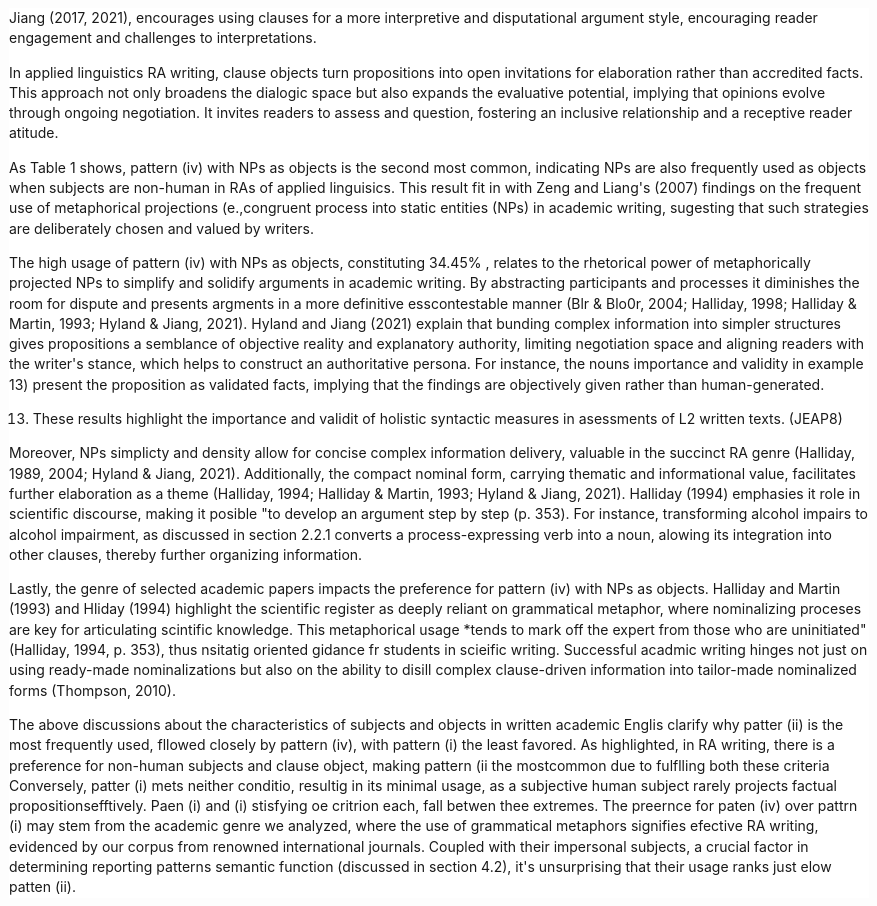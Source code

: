 Jiang (2017, 2021), encourages using clauses for a more interpretive and disputational argument style, encouraging reader engagement and challenges to interpretations.

In applied linguistics RA writing, clause objects turn propositions into open invitations for elaboration rather than accredited facts. This approach not only broadens the dialogic space but also expands the evaluative potential, implying that opinions evolve through ongoing negotiation. It invites readers to assess and question, fostering an inclusive relationship and a receptive reader atitude.

As Table 1 shows, pattern (iv) with NPs as objects is the second most common, indicating NPs are also frequently used as objects when subjects are non-human in RAs of applied linguisics. This result fit in with Zeng and Liang's (2007) findings on the frequent use of metaphorical projections (e.,congruent process into static entities (NPs) in academic writing, sugesting that such strategies are deliberately chosen and valued by writers.

The high usage of pattern (iv) with NPs as objects, constituting $3 4 . 4 5 \%$ , relates to the rhetorical power of metaphorically projected NPs to simplify and solidify arguments in academic writing. By abstracting participants and processes it diminishes the room for dispute and presents argments in a more definitive esscontestable manner (Blr & Blo0r, 2004; Halliday, 1998; Halliday & Martin, 1993; Hyland & Jiang, 2021). Hyland and Jiang (2021) explain that bunding complex information into simpler structures gives propositions a semblance of objective reality and explanatory authority, limiting negotiation space and aligning readers with the writer's stance, which helps to construct an authoritative persona. For instance, the nouns importance and validity in example 13) present the proposition as validated facts, implying that the findings are objectively given rather than human-generated.

13) These results highlight the importance and validit of holistic syntactic measures in asessments of L2 written texts. (JEAP8)

Moreover, NPs simplicty and density allow for concise complex information delivery, valuable in the succinct RA genre (Halliday, 1989, 2004; Hyland & Jiang, 2021). Additionally, the compact nominal form, carrying thematic and informational value, facilitates further elaboration as a theme (Halliday, 1994; Halliday & Martin, 1993; Hyland & Jiang, 2021). Halliday (1994) emphasies it role in scientific discourse, making it posible "to develop an argument step by step (p. 353). For instance, transforming alcohol impairs to alcohol impairment, as discussed in section 2.2.1 converts a process-expressing verb into a noun, alowing its integration into other clauses, thereby further organizing information.

Lastly, the genre of selected academic papers impacts the preference for pattern (iv) with NPs as objects. Halliday and Martin (1993) and Hliday (1994) highlight the scientific register as deeply reliant on grammatical metaphor, where nominalizing proceses are key for articulating scintific knowledge. This metaphorical usage \*tends to mark off the expert from those who are uninitiated" (Halliday, 1994, p. 353), thus nsitatig oriented gidance fr students in scieific writing. Successful acadmic writing hinges not just on using ready-made nominalizations but also on the ability to disill complex clause-driven information into tailor-made nominalized forms (Thompson, 2010).

The above discussions about the characteristics of subjects and objects in written academic Englis clarify why patter (ii) is the most frequently used, fllowed closely by pattern (iv), with pattern (i) the least favored. As highlighted, in RA writing, there is a preference for non-human subjects and clause object, making pattern (ii the mostcommon due to fulflling both these criteria Conversely, patter (i) mets neither conditio, resultig in its minimal usage, as a subjective human subject rarely projects factual propositionsefftively. Paen (i) and (i) stisfying oe critrion each, fall betwen thee extremes. The preernce for paten (iv) over pattrn (i) may stem from the academic genre we analyzed, where the use of grammatical metaphors signifies efective RA writing, evidenced by our corpus from renowned international journals. Coupled with their impersonal subjects, a crucial factor in determining reporting patterns semantic function (discussed in section 4.2), it's unsurprising that their usage ranks just elow patten (ii).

..............................

_WHAT YOU ARE ASKED TO DO_.
Scan the data above and copy each line containing the word "space".

_REPLY_.
In applied linguistics RA writing, clause objects turn propositions into open invitations for elaboration rather than accredited facts. This approach not only broadens the dialogic space but also expands the evaluative potential, implying that opinions evolve through ongoing negotiation. It invites readers to assess and question, fostering an inclusive relationship and a receptive reader atitude.
The high usage of pattern (iv) with NPs as objects, constituting $3 4 . 4 5 \%$ , relates to the rhetorical power of metaphorically projected NPs to simplify and solidify arguments in academic writing. By abstracting participants and processes it diminishes the room for dispute and presents argments in a more definitive esscontestable manner (Blr & Blo0r, 2004; Halliday, 1998; Halliday & Martin, 1993; Hyland & Jiang, 2021). Hyland and Jiang (2021) explain that bunding complex information into simpler structures gives propositions a semblance of objective reality and explanatory authority, limiting negotiation space and aligning readers with the writer's stance, which helps to construct an authoritative persona. For instance, the nouns importance and validity in example 13) present the proposition as validated facts, implying that the findings are objectively given rather than human-generated.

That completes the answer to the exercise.